WORK REQUIRED | Scan the entries below and extract each line with the word "protobuf" in it.

AVAILABLE DATA |
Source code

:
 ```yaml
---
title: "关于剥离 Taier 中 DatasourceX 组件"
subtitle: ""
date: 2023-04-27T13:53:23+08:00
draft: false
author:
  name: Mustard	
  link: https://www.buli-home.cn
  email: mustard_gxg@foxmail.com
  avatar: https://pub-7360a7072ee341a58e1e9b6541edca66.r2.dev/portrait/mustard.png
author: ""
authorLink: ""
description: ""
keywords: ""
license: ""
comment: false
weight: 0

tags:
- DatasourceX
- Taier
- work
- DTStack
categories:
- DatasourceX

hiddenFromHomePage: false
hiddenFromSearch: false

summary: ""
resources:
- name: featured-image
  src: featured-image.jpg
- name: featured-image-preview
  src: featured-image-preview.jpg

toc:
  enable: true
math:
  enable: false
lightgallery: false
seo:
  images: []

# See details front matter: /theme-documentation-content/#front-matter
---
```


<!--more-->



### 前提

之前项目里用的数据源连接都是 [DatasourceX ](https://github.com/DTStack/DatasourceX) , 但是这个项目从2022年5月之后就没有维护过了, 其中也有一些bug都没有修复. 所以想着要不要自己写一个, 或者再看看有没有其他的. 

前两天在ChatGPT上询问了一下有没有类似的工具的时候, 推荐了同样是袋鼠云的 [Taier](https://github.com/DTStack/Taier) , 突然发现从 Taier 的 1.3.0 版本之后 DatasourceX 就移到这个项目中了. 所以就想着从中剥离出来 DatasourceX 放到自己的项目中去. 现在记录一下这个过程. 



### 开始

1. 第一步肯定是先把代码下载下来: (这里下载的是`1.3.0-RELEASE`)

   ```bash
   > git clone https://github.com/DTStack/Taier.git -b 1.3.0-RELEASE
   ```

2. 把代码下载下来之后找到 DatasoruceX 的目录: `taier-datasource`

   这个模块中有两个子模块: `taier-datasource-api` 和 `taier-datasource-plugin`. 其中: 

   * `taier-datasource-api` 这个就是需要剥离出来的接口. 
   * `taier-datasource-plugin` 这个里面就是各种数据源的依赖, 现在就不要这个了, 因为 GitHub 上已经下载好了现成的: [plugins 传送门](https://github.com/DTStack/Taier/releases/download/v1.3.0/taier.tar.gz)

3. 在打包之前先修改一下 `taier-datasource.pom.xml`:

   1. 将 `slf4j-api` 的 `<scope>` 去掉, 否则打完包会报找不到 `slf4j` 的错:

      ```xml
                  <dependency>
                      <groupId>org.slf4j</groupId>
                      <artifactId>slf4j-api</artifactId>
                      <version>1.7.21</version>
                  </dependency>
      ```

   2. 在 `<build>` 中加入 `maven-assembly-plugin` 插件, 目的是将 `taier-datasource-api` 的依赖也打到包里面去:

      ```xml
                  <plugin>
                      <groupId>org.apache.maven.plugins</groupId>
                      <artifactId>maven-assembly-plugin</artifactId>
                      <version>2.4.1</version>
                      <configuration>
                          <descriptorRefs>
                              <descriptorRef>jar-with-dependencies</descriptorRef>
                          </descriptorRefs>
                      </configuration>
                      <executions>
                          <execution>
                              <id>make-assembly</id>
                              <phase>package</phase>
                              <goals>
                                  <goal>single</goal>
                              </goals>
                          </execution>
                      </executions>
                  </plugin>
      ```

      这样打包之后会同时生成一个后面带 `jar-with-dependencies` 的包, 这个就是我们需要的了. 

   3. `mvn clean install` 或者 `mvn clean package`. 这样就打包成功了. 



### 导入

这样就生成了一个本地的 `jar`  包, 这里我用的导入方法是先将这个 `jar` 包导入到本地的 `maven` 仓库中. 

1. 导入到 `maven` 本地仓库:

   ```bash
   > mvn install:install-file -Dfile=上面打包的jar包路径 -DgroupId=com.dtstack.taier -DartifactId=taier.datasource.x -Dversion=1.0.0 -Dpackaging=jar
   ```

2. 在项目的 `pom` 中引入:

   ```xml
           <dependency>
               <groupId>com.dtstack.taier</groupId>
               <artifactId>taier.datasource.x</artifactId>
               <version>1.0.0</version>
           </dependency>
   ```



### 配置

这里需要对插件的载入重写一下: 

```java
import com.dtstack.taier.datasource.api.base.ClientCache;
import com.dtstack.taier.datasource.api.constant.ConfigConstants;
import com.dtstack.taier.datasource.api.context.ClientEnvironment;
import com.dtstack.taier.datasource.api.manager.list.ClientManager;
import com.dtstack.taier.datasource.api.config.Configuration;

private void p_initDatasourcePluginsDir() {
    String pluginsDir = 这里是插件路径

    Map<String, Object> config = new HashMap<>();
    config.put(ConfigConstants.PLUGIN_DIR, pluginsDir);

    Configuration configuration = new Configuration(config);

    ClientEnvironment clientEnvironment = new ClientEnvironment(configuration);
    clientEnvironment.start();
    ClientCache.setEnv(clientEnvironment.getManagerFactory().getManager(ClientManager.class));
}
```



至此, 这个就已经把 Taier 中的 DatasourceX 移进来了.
==
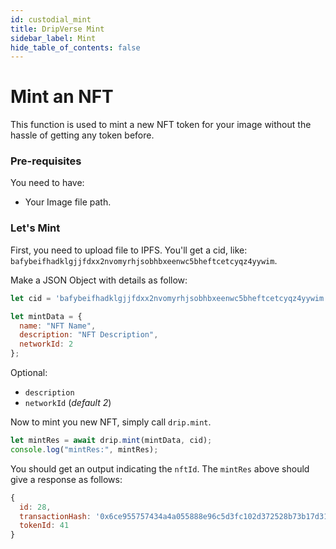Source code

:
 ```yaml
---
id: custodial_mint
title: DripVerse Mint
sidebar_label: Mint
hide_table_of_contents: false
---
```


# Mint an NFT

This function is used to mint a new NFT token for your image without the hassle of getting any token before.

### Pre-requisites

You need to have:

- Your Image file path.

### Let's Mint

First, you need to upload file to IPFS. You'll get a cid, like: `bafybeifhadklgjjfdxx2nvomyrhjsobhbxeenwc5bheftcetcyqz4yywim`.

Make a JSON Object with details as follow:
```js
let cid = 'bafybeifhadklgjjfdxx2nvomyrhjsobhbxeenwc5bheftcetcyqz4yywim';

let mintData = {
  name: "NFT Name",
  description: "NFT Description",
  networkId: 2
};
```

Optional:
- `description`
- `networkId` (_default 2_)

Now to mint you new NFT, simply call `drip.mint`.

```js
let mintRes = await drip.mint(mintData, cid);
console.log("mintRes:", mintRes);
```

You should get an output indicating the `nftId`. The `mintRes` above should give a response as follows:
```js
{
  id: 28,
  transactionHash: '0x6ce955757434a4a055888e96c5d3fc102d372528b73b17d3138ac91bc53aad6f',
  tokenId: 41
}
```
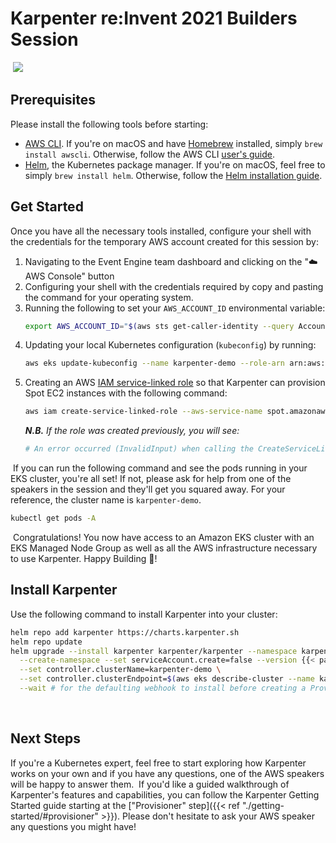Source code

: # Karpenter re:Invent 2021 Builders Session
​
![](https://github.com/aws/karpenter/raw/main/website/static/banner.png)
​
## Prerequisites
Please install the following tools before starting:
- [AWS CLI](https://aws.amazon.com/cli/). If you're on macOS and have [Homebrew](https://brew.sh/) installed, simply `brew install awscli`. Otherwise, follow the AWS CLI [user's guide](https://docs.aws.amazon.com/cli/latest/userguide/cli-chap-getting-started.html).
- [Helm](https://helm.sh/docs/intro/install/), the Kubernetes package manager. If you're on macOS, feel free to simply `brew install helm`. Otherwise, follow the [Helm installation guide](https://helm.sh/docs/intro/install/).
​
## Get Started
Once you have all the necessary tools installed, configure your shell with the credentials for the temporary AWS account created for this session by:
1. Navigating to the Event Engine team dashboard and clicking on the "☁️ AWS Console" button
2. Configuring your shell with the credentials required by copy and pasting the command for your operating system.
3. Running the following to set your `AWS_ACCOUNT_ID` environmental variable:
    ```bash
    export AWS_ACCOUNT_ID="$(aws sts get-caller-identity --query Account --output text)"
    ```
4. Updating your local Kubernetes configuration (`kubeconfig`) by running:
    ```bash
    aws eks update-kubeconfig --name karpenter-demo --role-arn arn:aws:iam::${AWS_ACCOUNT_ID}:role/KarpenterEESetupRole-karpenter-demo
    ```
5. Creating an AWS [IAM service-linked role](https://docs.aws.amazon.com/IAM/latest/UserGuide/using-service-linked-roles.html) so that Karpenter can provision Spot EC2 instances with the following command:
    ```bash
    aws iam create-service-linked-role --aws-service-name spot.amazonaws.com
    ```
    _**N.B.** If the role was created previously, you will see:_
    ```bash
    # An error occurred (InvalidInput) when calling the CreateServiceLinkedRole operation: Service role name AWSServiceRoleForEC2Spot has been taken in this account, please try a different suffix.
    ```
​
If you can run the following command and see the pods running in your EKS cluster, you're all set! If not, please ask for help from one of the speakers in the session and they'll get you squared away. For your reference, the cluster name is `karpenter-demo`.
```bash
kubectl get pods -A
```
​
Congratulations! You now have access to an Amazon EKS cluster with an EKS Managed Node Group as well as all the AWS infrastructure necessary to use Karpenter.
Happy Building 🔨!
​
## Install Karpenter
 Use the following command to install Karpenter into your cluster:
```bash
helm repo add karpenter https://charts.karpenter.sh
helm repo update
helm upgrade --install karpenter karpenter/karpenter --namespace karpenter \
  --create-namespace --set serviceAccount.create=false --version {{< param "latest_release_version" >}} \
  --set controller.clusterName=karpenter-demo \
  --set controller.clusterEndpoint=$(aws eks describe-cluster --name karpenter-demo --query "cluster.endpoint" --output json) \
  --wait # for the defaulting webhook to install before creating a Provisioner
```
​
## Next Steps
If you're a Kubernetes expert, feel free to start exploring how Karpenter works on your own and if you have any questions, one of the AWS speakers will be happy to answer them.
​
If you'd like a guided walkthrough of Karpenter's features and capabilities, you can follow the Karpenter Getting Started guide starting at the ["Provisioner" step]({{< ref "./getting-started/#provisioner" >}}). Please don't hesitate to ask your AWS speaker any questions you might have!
...
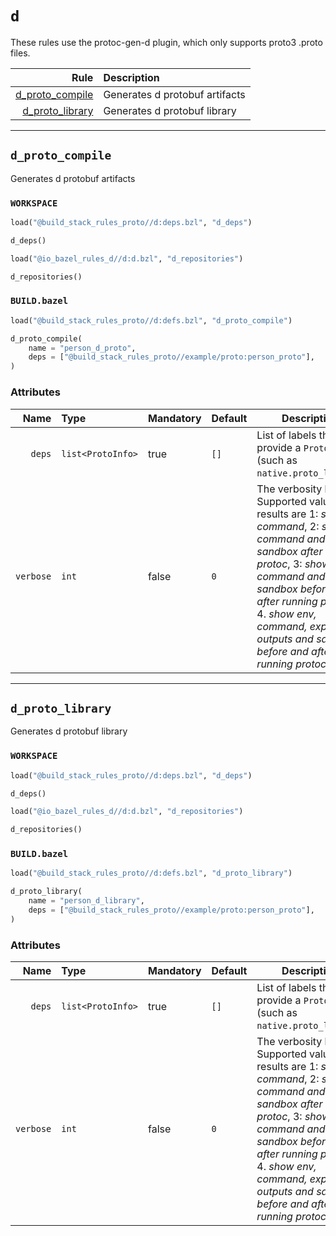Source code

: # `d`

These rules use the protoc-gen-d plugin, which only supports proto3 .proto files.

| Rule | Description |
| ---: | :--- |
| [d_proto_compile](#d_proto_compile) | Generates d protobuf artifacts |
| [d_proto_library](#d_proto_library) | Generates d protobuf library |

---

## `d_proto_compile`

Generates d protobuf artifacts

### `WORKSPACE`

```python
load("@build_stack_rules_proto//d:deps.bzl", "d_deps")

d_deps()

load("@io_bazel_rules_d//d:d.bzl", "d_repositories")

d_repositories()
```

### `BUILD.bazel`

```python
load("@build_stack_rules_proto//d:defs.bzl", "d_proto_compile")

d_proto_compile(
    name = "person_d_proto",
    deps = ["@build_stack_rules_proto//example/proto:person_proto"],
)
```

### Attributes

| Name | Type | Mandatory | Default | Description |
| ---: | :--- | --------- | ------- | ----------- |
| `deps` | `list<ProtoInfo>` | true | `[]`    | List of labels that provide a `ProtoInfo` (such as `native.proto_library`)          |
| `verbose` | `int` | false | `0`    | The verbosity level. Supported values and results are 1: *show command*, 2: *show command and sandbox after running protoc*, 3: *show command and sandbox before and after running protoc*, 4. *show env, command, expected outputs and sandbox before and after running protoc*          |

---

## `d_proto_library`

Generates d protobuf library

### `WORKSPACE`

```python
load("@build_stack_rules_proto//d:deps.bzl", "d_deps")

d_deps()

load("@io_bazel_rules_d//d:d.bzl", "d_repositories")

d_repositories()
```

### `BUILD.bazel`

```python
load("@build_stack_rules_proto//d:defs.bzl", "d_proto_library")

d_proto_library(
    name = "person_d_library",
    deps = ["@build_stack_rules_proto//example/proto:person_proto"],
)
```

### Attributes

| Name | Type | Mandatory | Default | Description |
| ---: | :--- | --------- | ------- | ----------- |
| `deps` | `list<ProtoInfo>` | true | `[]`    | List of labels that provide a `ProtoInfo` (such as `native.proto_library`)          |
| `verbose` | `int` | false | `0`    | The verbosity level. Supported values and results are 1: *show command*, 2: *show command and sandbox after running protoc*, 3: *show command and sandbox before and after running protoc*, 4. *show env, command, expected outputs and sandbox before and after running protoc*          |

ANSWER AREA |
| [d_proto_compile](#d_proto_compile) | Generates d protobuf artifacts |
| [d_proto_library](#d_proto_library) | Generates d protobuf library |
Generates d protobuf artifacts
Generates d protobuf library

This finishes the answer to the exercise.